* _HOW TO COMPLETE THIS TASK_
Every line below should come back exactly as written, though the pictures stay out.

* _GIVEN DATA_
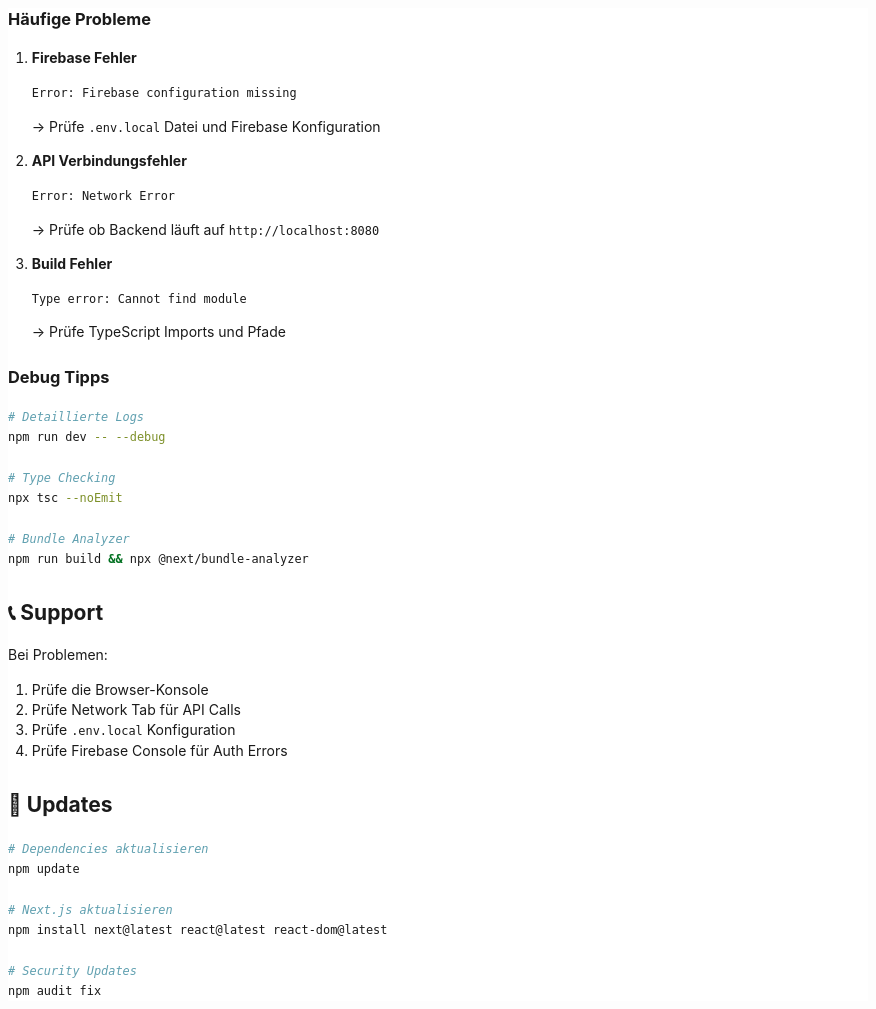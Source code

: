 ### Häufige Probleme

1. **Firebase Fehler**
   ```
   Error: Firebase configuration missing
   ```
   → Prüfe `.env.local` Datei und Firebase Konfiguration

2. **API Verbindungsfehler**
   ```
   Error: Network Error
   ```
   → Prüfe ob Backend läuft auf `http://localhost:8080`

3. **Build Fehler**
   ```
   Type error: Cannot find module
   ```
   → Prüfe TypeScript Imports und Pfade

### Debug Tipps
```bash
# Detaillierte Logs
npm run dev -- --debug

# Type Checking
npx tsc --noEmit

# Bundle Analyzer
npm run build && npx @next/bundle-analyzer
```

## 📞 Support

Bei Problemen:
1. Prüfe die Browser-Konsole
2. Prüfe Network Tab für API Calls
3. Prüfe `.env.local` Konfiguration
4. Prüfe Firebase Console für Auth Errors

## 🔄 Updates

```bash
# Dependencies aktualisieren
npm update

# Next.js aktualisieren
npm install next@latest react@latest react-dom@latest

# Security Updates
npm audit fix
```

* _RESULT OF THE TASK_
Source code

: ### Häufige Probleme

1. **Firebase Fehler**
   ```
   Error: Firebase configuration missing
   ```
   → Prüfe `.env.local` Datei und Firebase Konfiguration

2. **API Verbindungsfehler**
   ```
   Error: Network Error
   ```
   → Prüfe ob Backend läuft auf `http://localhost:8080`

3. **Build Fehler**
   ```
   Type error: Cannot find module
   ```
   → Prüfe TypeScript Imports und Pfade

### Debug Tipps
```bash
# Detaillierte Logs
npm run dev -- --debug

# Type Checking
npx tsc --noEmit

# Bundle Analyzer
npm run build && npx @next/bundle-analyzer
```

## 📞 Support

Bei Problemen:
1. Prüfe die Browser-Konsole
2. Prüfe Network Tab für API Calls
3. Prüfe `.env.local` Konfiguration
4. Prüfe Firebase Console für Auth Errors

## 🔄 Updates

```bash
# Dependencies aktualisieren
npm update

# Next.js aktualisieren
npm install next@latest react@latest react-dom@latest

# Security Updates
npm audit fix
```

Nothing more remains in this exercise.